Zur Seitenansicht

General-Anzeiger für Bonn und Umgegend

Bestandshaltende Institution

Zeitungsdruckerei und Verlagsanstalt H. Neusser GmbH

Beschreibung verfasst von

Stefanie Läpke (2018), Universitäts- und Landesbibliothek Bonn

Geschichte und Entwicklung

1889 gründete Hermann Neusser eine „Aktiengesellschaft Generalanzeiger für Bonn und Umgegend“. Neusser, gleichzeitig Verleger der nationalliberalen „Bonner Zeitung“, trat an Carl Hauptmann, den Verleger der zentrumsnahen „Deutschen Reichszeitung“ heran und bat ihm eine Teilhaberschaft am "General-Anzeiger" an, die Hälfte der Aktien weniger eine.

Ursache dieser Kooperation war die Gefahr, dass ebenso wie in anderen Städten, wo parteilose General-Anzeiger gegründet wurde, die Existenz der beiden politischen Zeitungen bedroht sein könnte. Der neu gegründete General-Anzeiger sollte nun hingegen die Existenz der beiden politischen Zeitungen sichern, indem durch den gemeinsamen General-Anzeiger immer ausreichend Mittel zur Verfügung standen, die politischen Zeitungen konkurrenzlos gestalten zu können.

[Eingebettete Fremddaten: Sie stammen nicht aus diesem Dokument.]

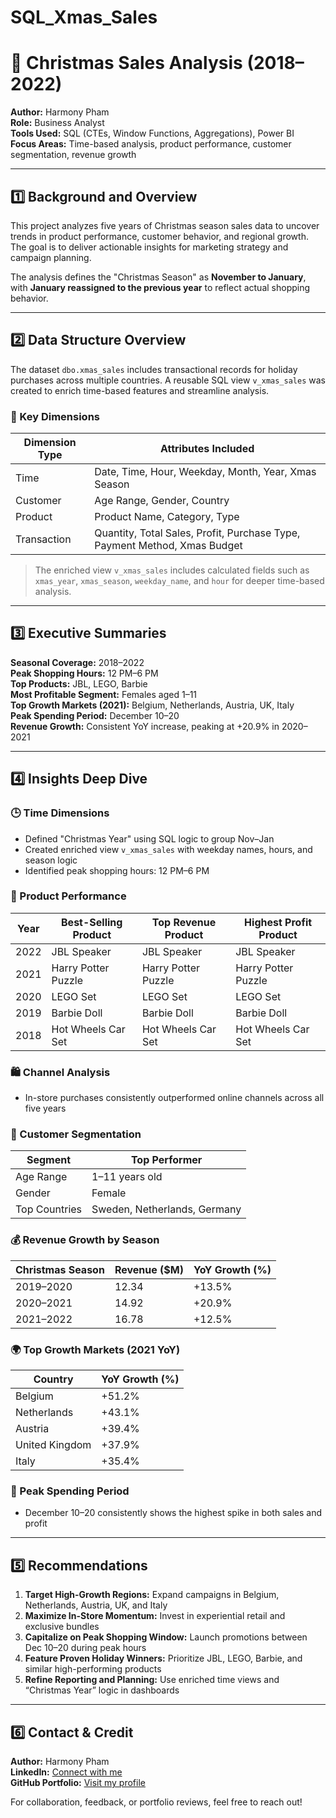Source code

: # SQL_Xmas_Sales

# 🎄 Christmas Sales Analysis (2018–2022)

**Author:** Harmony Pham  
**Role:** Business Analyst  
**Tools Used:** SQL (CTEs, Window Functions, Aggregations), Power BI  
**Focus Areas:** Time-based analysis, product performance, customer segmentation, revenue growth

---

## 1️⃣ Background and Overview

This project analyzes five years of Christmas season sales data to uncover trends in product performance, customer behavior, and regional growth. The goal is to deliver actionable insights for marketing strategy and campaign planning.

The analysis defines the "Christmas Season" as **November to January**, with **January reassigned to the previous year** to reflect actual shopping behavior.

---

## 2️⃣ Data Structure Overview

The dataset `dbo.xmas_sales` includes transactional records for holiday purchases across multiple countries. A reusable SQL view `v_xmas_sales` was created to enrich time-based features and streamline analysis.

### 📁 Key Dimensions

| Dimension Type     | Attributes Included                                      |
|--------------------|----------------------------------------------------------|
| Time               | Date, Time, Hour, Weekday, Month, Year, Xmas Season      |
| Customer           | Age Range, Gender, Country                               |
| Product            | Product Name, Category, Type                             |
| Transaction        | Quantity, Total Sales, Profit, Purchase Type, Payment Method, Xmas Budget |

> The enriched view `v_xmas_sales` includes calculated fields such as `xmas_year`, `xmas_season`, `weekday_name`, and `hour` for deeper time-based analysis.

---

## 3️⃣ Executive Summaries

**Seasonal Coverage:** 2018–2022  
**Peak Shopping Hours:** 12 PM–6 PM  
**Top Products:** JBL, LEGO, Barbie  
**Most Profitable Segment:** Females aged 1–11  
**Top Growth Markets (2021):** Belgium, Netherlands, Austria, UK, Italy  
**Peak Spending Period:** December 10–20  
**Revenue Growth:** Consistent YoY increase, peaking at +20.9% in 2020–2021

---

## 4️⃣ Insights Deep Dive

### 🕒 Time Dimensions
- Defined "Christmas Year" using SQL logic to group Nov–Jan
- Created enriched view `v_xmas_sales` with weekday names, hours, and season logic
- Identified peak shopping hours: 12 PM–6 PM

### 🧸 Product Performance

| Year | Best-Selling Product | Top Revenue Product | Highest Profit Product |
|------|----------------------|---------------------|------------------------|
| 2022 | JBL Speaker          | JBL Speaker         | JBL Speaker            |
| 2021 | Harry Potter Puzzle  | Harry Potter Puzzle | Harry Potter Puzzle    |
| 2020 | LEGO Set             | LEGO Set            | LEGO Set               |
| 2019 | Barbie Doll          | Barbie Doll         | Barbie Doll            |
| 2018 | Hot Wheels Car Set   | Hot Wheels Car Set  | Hot Wheels Car Set     |

### 🛍️ Channel Analysis
- In-store purchases consistently outperformed online channels across all five years

### 👥 Customer Segmentation

| Segment        | Top Performer |
|----------------|----------------|
| Age Range      | 1–11 years old |
| Gender         | Female         |
| Top Countries  | Sweden, Netherlands, Germany |

### 💰 Revenue Growth by Season

| Christmas Season | Revenue ($M) | YoY Growth (%) |
|------------------|--------------|----------------|
| 2019–2020        | 12.34        | +13.5%         |
| 2020–2021        | 14.92        | +20.9%         |
| 2021–2022        | 16.78        | +12.5%         |

### 🌍 Top Growth Markets (2021 YoY)

| Country        | YoY Growth (%) |
|----------------|----------------|
| Belgium        | +51.2%         |
| Netherlands    | +43.1%         |
| Austria        | +39.4%         |
| United Kingdom | +37.9%         |
| Italy          | +35.4%         |

### 📅 Peak Spending Period
- December 10–20 consistently shows the highest spike in both sales and profit

---

## 5️⃣ Recommendations

1. **Target High-Growth Regions:** Expand campaigns in Belgium, Netherlands, Austria, UK, and Italy
2. **Maximize In-Store Momentum:** Invest in experiential retail and exclusive bundles
3. **Capitalize on Peak Shopping Window:** Launch promotions between Dec 10–20 during peak hours
4. **Feature Proven Holiday Winners:** Prioritize JBL, LEGO, Barbie, and similar high-performing products
5. **Refine Reporting and Planning:** Use enriched time views and “Christmas Year” logic in dashboards

---

## 6️⃣ Contact & Credit

**Author:** Harmony Pham  
**LinkedIn:** [Connect with me](https://www.linkedin.com/in/harmony-pham-362193235/)  
**GitHub Portfolio:** [Visit my profile](https://github.com/)  

For collaboration, feedback, or portfolio reviews, feel free to reach out!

Die "Deutsche Reichszeitung" war damals auf wenige hundert Abonnenten geschrumpft und Hauptmann erhoffte sich über den "General-Anzeiger" die "Deutsche Reichszeitung" sanieren zu können. Da Hauptmann das erforderliche Kapital nicht allein aufbringen konnte, übernahm die Zentrumspartei fast die Hälfte der erforderlichen 200 000 M.

Hauptmann stieg allerdings nach einem Zerwürfnis mir Neusser aus der Aktiengesellschaft 1891 wieder aus, da seiner Meinung nach der General-Anzeiger nicht dem vorgegebenen Statut entsprach, sondern inhaltlich reichhaltiger war als beschlossen und er somit die politischen Zeitungen in Gefahr sah. Hauptmanns Befürchtungen bewahrheiteten sich bekanntermaßen, da die liberale „Bonner Zeitung“ von Neusser zum 30.09.1891 einging. Hauptmann gründete im Interesse der Zentrumspartei als „katholischen General-Anzeiger“ (zit. n. Henseler 1953: 51) den „Bonner Stadtanzeiger“, der Ende 1891 das erste Mal erschien.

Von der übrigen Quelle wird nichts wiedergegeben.